Amuse bouche and wine list: Sean Yontz from Vega and Brian Klinginsmith from Solera.

As my first guy, my number-one man, I want Sean Yontz to set everyone up with tasting portions of his veal albondigas, mini crab Louies and some of that achiote-roasted Maine lobster as a primer for the appetite, a hint of what's to come. At Vega, Sean's best trick is a sense of drama -- a deliberate awareness of timing and balance and an innate feel for style. His plates go right up to the edge of fussiness without tumbling over, and he always leaves people wanting more.

Wine is also important for setting the mood, and for the first flight, I'm going with Brian Klinginsmith. He's the floorman and chief grape-pusher at Solera, one of my favorite spots in town for high-end grub in low-key surroundings. The restaurant's wine list, while deep and intelligent and probably scaled toward a guy far brighter than I am, never makes me feel like a total wine boob. Brian can, of course, choose whatever grape he sees fit to press into the chilly mitts of my happy revelers -- he's the expert, after all -- but I'd humbly suggest something bubbly and exquisite. A few bottles of that Jean-Paul Gaultier-edition Piper-Heidsieck champagne with the bottles dressed in the tiny red leather corsets, maybe. Pop some miniature Santa hats on those babies and we got ourselves a party.

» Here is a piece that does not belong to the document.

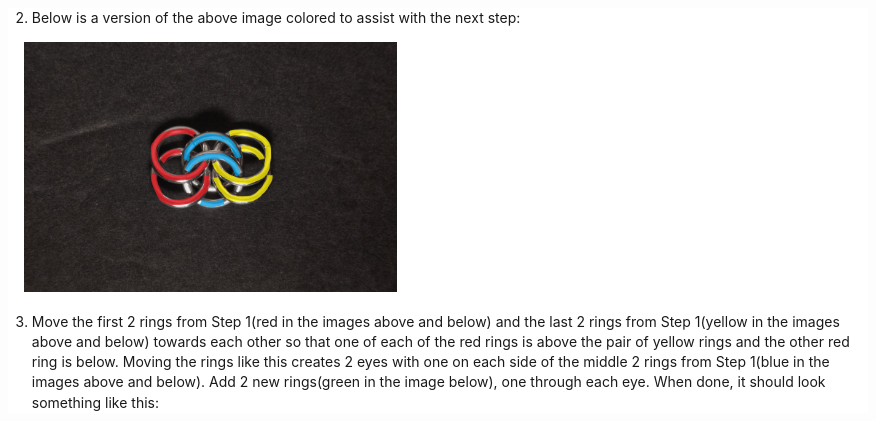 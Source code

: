 2. Below is a version of the above image colored to assist with the next step:

    <img src="../assets/images/chainmail/fairy_link/fairy_link_tutorial_01_c.jpg" height=250>

3. Move the first 2 rings from Step 1(red in the images above and below) and the last 2 rings from Step 1(yellow in the images above and below) towards each other so that one of each of the red rings is above the pair of yellow rings and the other red ring is below. Moving the rings like this creates 2 eyes with one on each side of the middle 2 rings from Step 1(blue in the images above and below). Add 2 new rings(green in the image below), one through each eye. When done, it should look something like this:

Passed cold appetizers: Sushi Tazu and Brasserie Rouge.

Guests need time to mingle. They need to get a drink (or four) in 'em, to walk around a little, to make some new friends. This is a holiday party, after all, and I think we all know that holiday parties are really just thinly veiled excuses for doing embarrassing things with no consequences, for getting loaded on someone else's dime and fooling around with a complete stranger in the coat-check room. And all of this takes time, so a round of passed appetizers is the perfect stall before it comes time to sit down and eat with a knife and fork.

With this in mind, we have two choices this year: fish and meat, the ethereal and the substantial. First, for those who can recognize Apollonian culinary excellence when they see it (or taste it), a little O-Toro sushi from Sushi Tazu, the tuna belly rolled by the quiet professionals behind the bar. Next, from the charcuterie station at Brasserie Rouge, thick rounds of savory, fennel-scented lamb sausage mounted on toasted rounds of baguette with a smear of coarse-grain mustard. Rouge's kitchen makes its own sausage, its own mousse, its own pâté, its own everything, and it does so in the purely traditional way that causes slow-food junkies to swoon. Everybody should have the chance to taste handmade sausage before going back to their plates of Jimmy Dean Li'l Smokies, and at my party, everybody can.

To find servers to pass the apps and work the floor, I'd return to Brasserie Rouge and probably swing by Le Central, as well, with table service provided by the smooth and well-educated crew from Mel's. Let's face it: I'm a sucker for those French accents. If I could get past that, I'd likely staff my party with Hooters girls.

Behind my longbar, I'd have Oran Feild, pre-Rouge, operating as he did at Flow -- mixing drinks with a chef's eye for detail and taste for only the best ingredients -- and backed by Ronnie Crawford from the Skylark pulling pints and making conversation. I'd leave the liquor choices up to them, with only one specific request: the inclusion of some Vietnamese snake wine from T-Wa. I've always wanted to try that stuff, and nothing says party like a glass jug full of zillion-proof rice wine with a whole snake marinating in the bottom.

Warm appetizers: Radek Cerny from L'Atelier.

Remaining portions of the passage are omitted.